In working with poverty, we encounter Lazarus, who is also, after being raised, thought to become John the Evangelist, the beloved disciple. Lazarus, the brother of Mary and Martha, is a great servant of humanity who works with us to ever sacrifice our personal will in order for higher will to work in us. Our personal will appears in acts of ambition, grasping, owning, possessing and entrapping. All of these impulses, in both material and soul realms, must be sacrificed continually in us as we journey through material existence. It is only when we let go of our selfish will, our lower egotism, that our higher self can be born in us. It is a mysterious truth, that our higher self and our higher will are actually a union of our own being with the divine. The empty chalice of our selfhood, our own will, poured out, is then filled with Holy Spirit. The ongoing crucifixions of our egotistical will become rebirths in higher union between our own purified will and divine will.
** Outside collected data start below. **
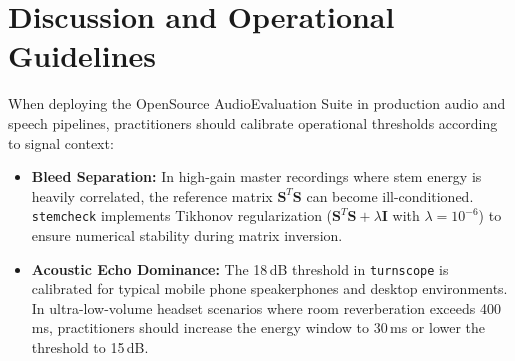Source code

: \documentclass[10pt,journal,compsoc]{IEEEtran}
\begin{document}
\begin{table}[t]
\centering
\caption{Quantitative Benchmark Results on MUSDB18-HQ and MagicHub Corpora (95\% Bootstrap Confidence Intervals).}
\label{tab:benchmark_results}
\end{table}

\section{Discussion and Operational Guidelines}
When deploying the OpenSource AudioEvaluation Suite in production audio and speech pipelines, practitioners should calibrate operational thresholds according to signal context:
\begin{itemize}
    \item \textbf{Bleed Separation:} In high-gain master recordings where stem energy is heavily correlated, the reference matrix $\mathbf{S}^T \mathbf{S}$ can become ill-conditioned. \texttt{stemcheck} implements Tikhonov regularization ($\mathbf{S}^T \mathbf{S} + \lambda \mathbf{I}$ with $\lambda = 10^{-6}$) to ensure numerical stability during matrix inversion.
    \item \textbf{Acoustic Echo Dominance:} The 18\,dB threshold in \texttt{turnscope} is calibrated for typical mobile phone speakerphones and desktop environments. In ultra-low-volume headset scenarios where room reverberation exceeds 400\,ms, practitioners should increase the energy window to 30\,ms or lower the threshold to 15\,dB.
\end{itemize}
\end{document}
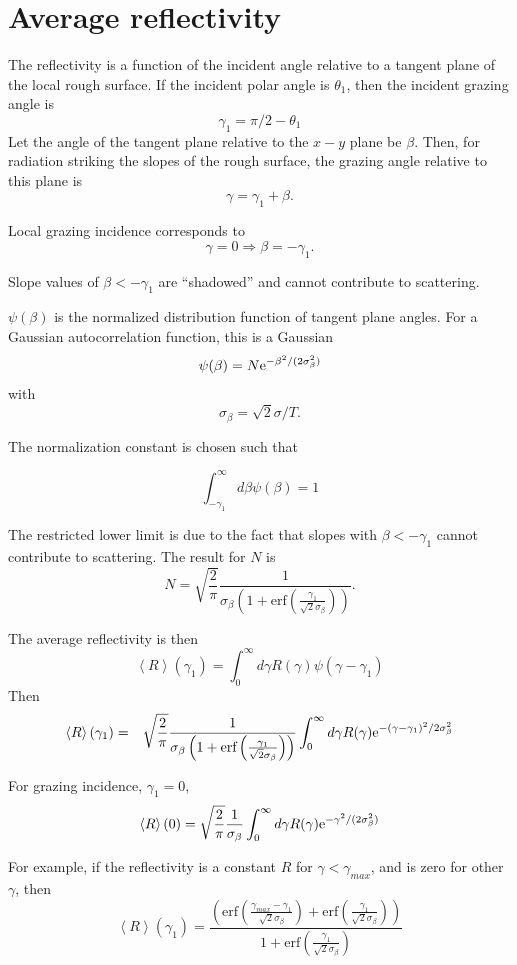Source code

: \documentclass[11pt,openany]{report}
\newcommand{\e}{{\rm e}}
\begin{document}
{{%
\section{Average reflectivity}

The reflectivity is a function of the incident angle relative to a
tangent plane of the local rough surface. If the incident polar angle
is $\theta_{1}$, then the incident grazing angle is
  $$\gamma_{1}=\pi/2-\theta_{1}$$
Let the angle of the tangent plane relative to the $x-y$ plane be
$\beta$. Then, for radiation striking the slopes of the rough surface,
the grazing angle relative to this plane is
  $$\gamma=\gamma_{1}+\beta.$$

Local grazing incidence corresponds to $$\gamma=0\Rightarrow \beta=-\gamma_{1}.$$

Slope values of $\beta <-\gamma_{1}$ are ``shadowed'' and cannot contribute to scattering.

$\psi(\beta)$ is the normalized distribution function of tangent plane
angles. For a Gaussian autocorrelation function, this is a Gaussian
  $$\psi(\beta)=N\e^{-\beta^{2}/(2\sigma_{\beta}^{2})}$$
with
  $$\sigma_{\beta}=\sqrt{2}\sigma/T.$$

The normalization constant is chosen such that 

$$\int_{-\gamma_{1}}^{\infty}d\beta\psi(\beta)=1$$

The restricted lower limit is due to the fact that slopes with $\beta
<-\gamma_{1}$ cannot contribute to scattering.  The result for $N$ is
$$N=\sqrt{\frac{2}{\pi}}\frac{1}{\sigma_{\beta}
\left(1+\textrm{erf}\left(\frac{\gamma_{1}}{\sqrt{2}\sigma_{\beta}}\right)\right)}.$$

The average reflectivity is then
  $$\left<R\right>(\gamma_{1})=\int_{0}^{\infty} d\gamma R(\gamma)\psi(\gamma-\gamma_{1})$$
Then
  \begin{eqnarray}
\left<R\right>(\gamma_{1})&=&
\sqrt{\frac{2}{\pi}}\frac{1}{\sigma_{\beta}\left(1+\textrm{erf}
\left(\frac{\gamma_{1}}{\sqrt{2}\sigma_{\beta}}\right)\right)}
\int_{0}^{\infty} d\gamma R(\gamma)\e^{-(\gamma-\gamma_{1})^{2}/2\sigma_{\beta}^{2}}\\
  \end{eqnarray}


For grazing incidence, $\gamma_{1}=0$,
$$\left<R\right>(0)=
\sqrt{\frac{2}{\pi}}\frac{1}{\sigma_{\beta}}\int_{0}^{\infty} d\gamma R(\gamma)\e^{-\gamma^{2}/(2\sigma_{\beta}^{2})}$$

For example, if the reflectivity is a constant $R$ for $\gamma<\gamma_{max}$, and is zero for other $\gamma$, then
  $$\left<R\right>(\gamma_{1})=
\frac{\left(\textrm{erf}\left(\frac{\gamma_{max}-\gamma_{1}}{\sqrt{2}\sigma_{\beta}}\right)+
\textrm{erf}\left(\frac{\gamma_{1}}{\sqrt{2}\sigma_{\beta}}\right)\right)}{1+\textrm{erf}
\left(\frac{\gamma_{1}}{\sqrt{2}\sigma_{\beta}}\right)}$$

}}
\end{document}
When gifts of Wisdom are given at the level of will, with the grace of divine will uniting with our own, then we then know, without any question, what we must do. This is a different knowing than an intellectual knowing or even a feeling knowing. The reality of divine will, entering us, leads us to tasks of service, whatever they may be. Lazarus-John, standing behind this process of embracing poverty, of sacrificing the lower self and the lower will, to be purified for higher union, is the greatest human servant of human becoming. In our work with Lazarus-John, whom Christ directed, as Lazarus, to give up all he owns and come follow him, as we begin to become more adept at dying and being reborn, recognizing egotism and letting go of our egotistical impulses, we begin to see the interweaving of events, troubles, crises, etc, as a tapestry full of meaning. We begin to understand that it is not by material bread alone that we have life, and that our orientation towards possession and ownership in the material world is a great hindrance to us. As we reorient ourselves, with the help of Lazarus-John and this poverty vow, we begin to exist within a symphony of light and hope, even in the darkest world times. This hope we shall need, to get through what is coming.